(Dataset entries)
------------------------------
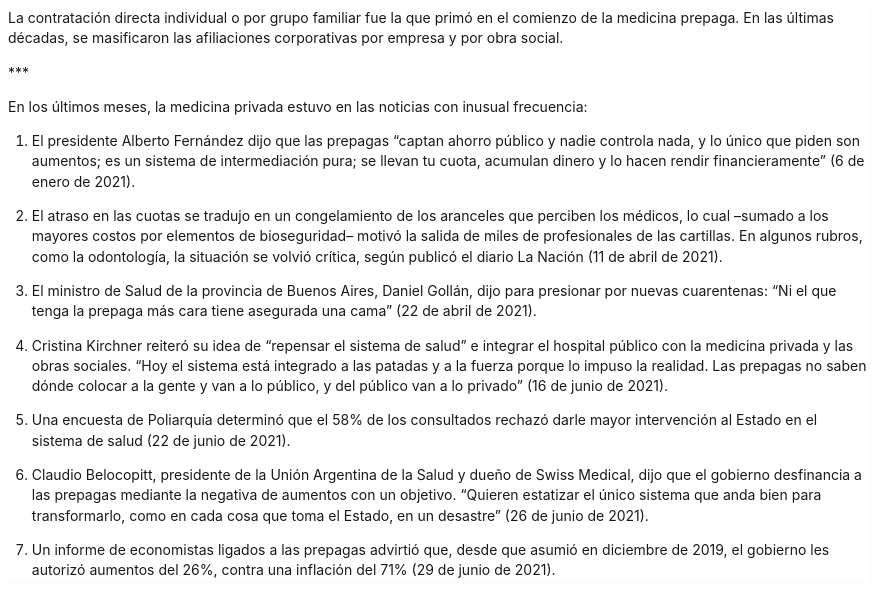 


La contratación directa individual o por grupo familiar fue la que primó en el comienzo de la medicina prepaga. En las últimas décadas, se masificaron las afiliaciones corporativas por empresa y por obra social.




\*\*\*




En los últimos meses, la medicina privada estuvo en las noticias con inusual frecuencia:




1. El presidente Alberto Fernández dijo que las prepagas “captan ahorro público y nadie controla nada, y lo único que piden son aumentos; es un sistema de intermediación pura; se llevan tu cuota, acumulan dinero y lo hacen rendir financieramente” (6 de enero de 2021).




2. El atraso en las cuotas se tradujo en un congelamiento de los aranceles que perciben los médicos, lo cual –sumado a los mayores costos por elementos de bioseguridad– motivó la salida de miles de profesionales de las cartillas. En algunos rubros, como la odontología, la situación se volvió crítica, según publicó el diario La Nación (11 de abril de 2021).




3. El ministro de Salud de la provincia de Buenos Aires, Daniel Gollán, dijo para presionar por nuevas cuarentenas: “Ni el que tenga la prepaga más cara tiene asegurada una cama” (22 de abril de 2021).




4. Cristina Kirchner reiteró su idea de “repensar el sistema de salud” e integrar el hospital público con la medicina privada y las obras sociales. “Hoy el sistema está integrado a las patadas y a la fuerza porque lo impuso la realidad. Las prepagas no saben dónde colocar a la gente y van a lo público, y del público van a lo privado” (16 de junio de 2021).




5. Una encuesta de Poliarquía determinó que el 58% de los consultados rechazó darle mayor intervención al Estado en el sistema de salud (22 de junio de 2021).




6. Claudio Belocopitt, presidente de la Unión Argentina de la Salud y dueño de Swiss Medical, dijo que el gobierno desfinancia a las prepagas mediante la negativa de aumentos con un objetivo. “Quieren estatizar el único sistema que anda bien para transformarlo, como en cada cosa que toma el Estado, en un desastre” (26 de junio de 2021).




7. Un informe de economistas ligados a las prepagas advirtió que, desde que asumió en diciembre de 2019, el gobierno les autorizó aumentos del 26%, contra una inflación del 71% (29 de junio de 2021).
------------------------------
**Goal of the exercise:**
The answer must be the lines of the entries above, written out exactly from the first through the one with "1. El presidente", and no pictures.

**Task answer:**
La contratación directa individual o por grupo familiar fue la que primó en el comienzo de la medicina prepaga. En las últimas décadas, se masificaron las afiliaciones corporativas por empresa y por obra social.




\*\*\*




En los últimos meses, la medicina privada estuvo en las noticias con inusual frecuencia:




1. El presidente Alberto Fernández dijo que las prepagas “captan ahorro público y nadie controla nada, y lo único que piden son aumentos; es un sistema de intermediación pura; se llevan tu cuota, acumulan dinero y lo hacen rendir financieramente” (6 de enero de 2021).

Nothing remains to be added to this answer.